Doch wat een passie moet er niet gebrand hebben in den schilder die deze vaal bleeke Christussen heeft geschapen, met verdorde handen en voeten en koortsoogen, die in zulke onstuimige opoffering ten hemel zijn gericht dat de oogkassen als kuilen worden, waar enkel nog het wit der oogballen zichtbaar bleef.
In zijne Piëta's, in zijne Weenende vrouwen zijn de oogen steeds star verdraaid naar den hemel zooals die der ridders bij de begrafenis van Graaf Orgaz in Toledo. Er zit eene geëxaspereerde kracht in die bleeke gelaten die als verblind en waanzinnig ten hemel kijken. Al de spelers van het lijdensdrama hebben dezelfde beenderige hoofden, ontmergde handen en uitgelengde vormen.
| |
| |
In den geschilderden Kruisweg is niet meer die dorheid van steen die het Christuslijf en -gelaat in den geteekenden Kruisweg kenmerkte. Maar in den goudgloed waarin hij telkens verschijnt in den nacht, - den tijd waar de moorden gebeuren - steken de beenderen door het vel, en zijn de oogen verdiept in hunne kassen. Wij kunnen dien oogslag langs binnen volgen naar het eindeloos zich gevend hart. Ik ken een Christus van hem die is als een rauw stuk vleesch, waar de mond huilt bij de afschuwelijke dood aan het kruis.
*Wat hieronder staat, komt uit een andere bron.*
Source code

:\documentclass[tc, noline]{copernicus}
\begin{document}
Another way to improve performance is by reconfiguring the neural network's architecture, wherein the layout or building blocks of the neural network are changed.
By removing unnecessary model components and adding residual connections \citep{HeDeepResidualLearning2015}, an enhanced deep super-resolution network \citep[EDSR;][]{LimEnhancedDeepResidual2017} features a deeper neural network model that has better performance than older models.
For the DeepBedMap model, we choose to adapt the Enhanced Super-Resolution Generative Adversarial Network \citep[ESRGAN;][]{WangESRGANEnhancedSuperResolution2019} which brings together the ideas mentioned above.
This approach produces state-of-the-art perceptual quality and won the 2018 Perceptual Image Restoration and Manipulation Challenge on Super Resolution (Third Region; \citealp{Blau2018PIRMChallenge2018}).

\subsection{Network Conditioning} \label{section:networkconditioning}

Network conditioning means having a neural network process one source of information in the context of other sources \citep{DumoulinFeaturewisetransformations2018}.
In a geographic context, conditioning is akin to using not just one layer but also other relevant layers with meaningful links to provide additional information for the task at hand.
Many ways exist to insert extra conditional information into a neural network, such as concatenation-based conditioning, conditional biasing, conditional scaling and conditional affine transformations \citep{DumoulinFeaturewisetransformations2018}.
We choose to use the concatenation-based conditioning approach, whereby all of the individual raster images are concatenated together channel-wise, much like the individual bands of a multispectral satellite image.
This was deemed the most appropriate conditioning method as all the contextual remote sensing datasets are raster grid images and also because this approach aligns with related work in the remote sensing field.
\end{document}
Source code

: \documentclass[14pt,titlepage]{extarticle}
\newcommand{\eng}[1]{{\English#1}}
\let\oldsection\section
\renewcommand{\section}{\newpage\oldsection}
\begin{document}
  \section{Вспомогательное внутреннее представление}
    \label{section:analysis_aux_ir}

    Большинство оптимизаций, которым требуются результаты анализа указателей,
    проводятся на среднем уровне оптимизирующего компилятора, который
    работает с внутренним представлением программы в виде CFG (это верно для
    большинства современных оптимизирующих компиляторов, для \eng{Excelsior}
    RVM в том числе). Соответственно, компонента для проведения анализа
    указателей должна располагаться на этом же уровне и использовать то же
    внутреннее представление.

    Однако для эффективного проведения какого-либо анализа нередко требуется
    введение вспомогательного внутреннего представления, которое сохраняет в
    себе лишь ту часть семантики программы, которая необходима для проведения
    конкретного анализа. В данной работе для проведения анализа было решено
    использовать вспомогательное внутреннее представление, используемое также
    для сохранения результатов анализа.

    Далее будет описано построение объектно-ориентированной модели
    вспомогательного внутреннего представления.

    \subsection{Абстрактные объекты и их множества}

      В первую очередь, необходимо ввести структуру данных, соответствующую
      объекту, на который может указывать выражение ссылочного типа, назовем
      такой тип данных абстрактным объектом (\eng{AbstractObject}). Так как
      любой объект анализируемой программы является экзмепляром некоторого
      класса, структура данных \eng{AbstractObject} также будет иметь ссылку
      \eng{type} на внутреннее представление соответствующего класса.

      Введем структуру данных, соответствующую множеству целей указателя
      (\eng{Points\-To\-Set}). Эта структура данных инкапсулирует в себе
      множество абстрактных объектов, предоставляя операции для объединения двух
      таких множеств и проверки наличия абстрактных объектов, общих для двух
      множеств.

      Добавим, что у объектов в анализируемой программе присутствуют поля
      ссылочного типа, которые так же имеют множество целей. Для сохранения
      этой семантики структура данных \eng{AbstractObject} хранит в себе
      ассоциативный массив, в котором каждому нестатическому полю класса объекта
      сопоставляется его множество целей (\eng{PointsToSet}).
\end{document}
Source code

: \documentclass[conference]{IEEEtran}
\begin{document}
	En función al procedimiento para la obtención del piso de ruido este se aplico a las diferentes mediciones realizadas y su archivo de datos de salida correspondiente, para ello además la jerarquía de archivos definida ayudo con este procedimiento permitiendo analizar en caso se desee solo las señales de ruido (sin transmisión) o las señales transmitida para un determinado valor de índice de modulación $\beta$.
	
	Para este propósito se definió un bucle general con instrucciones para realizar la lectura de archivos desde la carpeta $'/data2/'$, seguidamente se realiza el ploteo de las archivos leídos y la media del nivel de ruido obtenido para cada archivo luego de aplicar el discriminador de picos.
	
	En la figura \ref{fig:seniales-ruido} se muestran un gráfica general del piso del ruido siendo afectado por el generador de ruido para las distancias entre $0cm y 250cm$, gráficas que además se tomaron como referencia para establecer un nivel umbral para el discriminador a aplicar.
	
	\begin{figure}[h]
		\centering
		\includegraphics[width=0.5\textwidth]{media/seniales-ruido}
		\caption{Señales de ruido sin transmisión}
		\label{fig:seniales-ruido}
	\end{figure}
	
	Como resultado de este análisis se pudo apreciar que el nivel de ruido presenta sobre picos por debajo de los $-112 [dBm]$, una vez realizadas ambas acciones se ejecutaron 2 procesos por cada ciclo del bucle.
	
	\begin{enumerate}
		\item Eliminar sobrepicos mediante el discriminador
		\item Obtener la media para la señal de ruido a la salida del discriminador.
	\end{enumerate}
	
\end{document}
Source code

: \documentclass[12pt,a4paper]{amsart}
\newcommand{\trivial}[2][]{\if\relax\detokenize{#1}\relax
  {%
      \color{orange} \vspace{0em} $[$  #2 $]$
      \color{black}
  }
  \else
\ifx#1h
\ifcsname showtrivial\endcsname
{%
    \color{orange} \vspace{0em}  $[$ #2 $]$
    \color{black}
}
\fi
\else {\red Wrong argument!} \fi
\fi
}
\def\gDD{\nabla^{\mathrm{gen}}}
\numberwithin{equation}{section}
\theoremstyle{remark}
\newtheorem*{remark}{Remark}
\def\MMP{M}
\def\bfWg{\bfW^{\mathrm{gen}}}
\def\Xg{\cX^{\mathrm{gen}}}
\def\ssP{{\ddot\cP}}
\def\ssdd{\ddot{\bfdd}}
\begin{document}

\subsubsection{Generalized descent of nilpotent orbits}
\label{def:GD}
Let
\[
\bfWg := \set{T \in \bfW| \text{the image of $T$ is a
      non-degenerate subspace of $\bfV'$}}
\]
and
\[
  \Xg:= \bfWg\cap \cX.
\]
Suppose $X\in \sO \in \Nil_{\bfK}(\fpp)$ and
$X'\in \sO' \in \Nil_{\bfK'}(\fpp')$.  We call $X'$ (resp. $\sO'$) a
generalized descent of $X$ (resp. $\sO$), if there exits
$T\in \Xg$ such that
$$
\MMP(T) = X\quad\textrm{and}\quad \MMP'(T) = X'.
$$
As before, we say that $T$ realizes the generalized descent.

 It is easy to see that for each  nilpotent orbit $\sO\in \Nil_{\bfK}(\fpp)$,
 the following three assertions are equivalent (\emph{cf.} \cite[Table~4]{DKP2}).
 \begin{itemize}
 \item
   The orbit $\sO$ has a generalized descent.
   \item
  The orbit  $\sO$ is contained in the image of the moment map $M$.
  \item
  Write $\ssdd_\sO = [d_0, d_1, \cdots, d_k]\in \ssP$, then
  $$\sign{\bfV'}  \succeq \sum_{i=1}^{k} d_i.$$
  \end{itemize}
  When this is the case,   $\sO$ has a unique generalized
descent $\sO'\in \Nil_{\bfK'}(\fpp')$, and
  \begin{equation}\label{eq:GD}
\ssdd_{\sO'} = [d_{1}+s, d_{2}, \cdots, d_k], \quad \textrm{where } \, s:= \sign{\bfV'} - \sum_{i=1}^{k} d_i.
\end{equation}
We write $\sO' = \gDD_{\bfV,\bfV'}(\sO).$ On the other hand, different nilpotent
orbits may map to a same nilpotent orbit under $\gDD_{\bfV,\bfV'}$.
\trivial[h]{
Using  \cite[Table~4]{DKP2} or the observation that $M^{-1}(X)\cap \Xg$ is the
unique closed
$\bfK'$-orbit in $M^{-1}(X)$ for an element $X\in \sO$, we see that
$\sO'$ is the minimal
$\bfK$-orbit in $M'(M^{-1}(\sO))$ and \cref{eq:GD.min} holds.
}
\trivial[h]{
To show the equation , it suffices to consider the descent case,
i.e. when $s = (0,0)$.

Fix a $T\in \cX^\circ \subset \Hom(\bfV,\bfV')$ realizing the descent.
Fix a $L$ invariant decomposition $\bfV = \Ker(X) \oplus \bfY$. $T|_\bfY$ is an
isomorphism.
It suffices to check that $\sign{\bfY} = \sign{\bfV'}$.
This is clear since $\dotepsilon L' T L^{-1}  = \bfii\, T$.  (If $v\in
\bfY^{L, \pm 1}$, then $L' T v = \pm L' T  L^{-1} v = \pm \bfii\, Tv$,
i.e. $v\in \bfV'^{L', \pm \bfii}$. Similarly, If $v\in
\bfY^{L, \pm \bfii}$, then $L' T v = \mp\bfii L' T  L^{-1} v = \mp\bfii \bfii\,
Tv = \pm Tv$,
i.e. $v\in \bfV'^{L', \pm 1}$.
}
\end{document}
De magere bloedende gekruisigde God hangt aan zijn ontvleeschde doornagelde handen en is gebogen en verwrongen aan zijn knokige knieën. Zoo gaan de meest gepuurde mystieke bestanddeelen van opoffering, geluk om lijden, hartverschroeiende liefde, gepaard met de meest grofzinnelijke voorstellingen van lijden, ellende, bloed, de meest schrikwekkende verbeeldingen van gekneusde ledematen en verwrongen gestalten. 't Is bijna of de schilder zelf met de ruwheid en de gevoelloosheid van een beulenziel aan 't werk zou zijn getogen en, als het ware vervuld van een somberen drang naar marteling, met bloedende handen de ledematen doorboort en de beenderen telt.
Maar juist die mysterieuse samenzang, die symfonie van de grofste materie met de hoogste bezieling maakt de grootheid uit van zijn werk. In de menschelijkheid van zijn Christussen is het goddelijke aanwezig en wij voelen het beter en dieper dan bij de aureolen der voor de Kerk werkende fabrikanten.
De Christus is telkens het sombere licht in de duisternissen, de fosforesceerende klaarte die uit zich zelve straalt, want men weet niet van waar het licht zou kunnen komen.
Die staties zijn geschilderd van uit een staat van hallucinatie. De kunstenaar had het inwendig gezicht van de marteling en dat schrikbeeld vervolgt hij als in een nachtmerrie met die eenige bewuste bekommernis om de uitdrukking zoo intens mogelijk te maken. Wie van uit zóó een inwendige gesteltenis schildert, heeft het recht de lichamen te vervormen en uit te lengen, de vingers te doen stuiptrekken in de ijselijkste krampen, de hoofden te verdiepen, de oogen te doen wegdraaien, want hij is bezocht door een droom en hij kan den vorm van zijn droombeeld niet in de werkelijkheid vinden.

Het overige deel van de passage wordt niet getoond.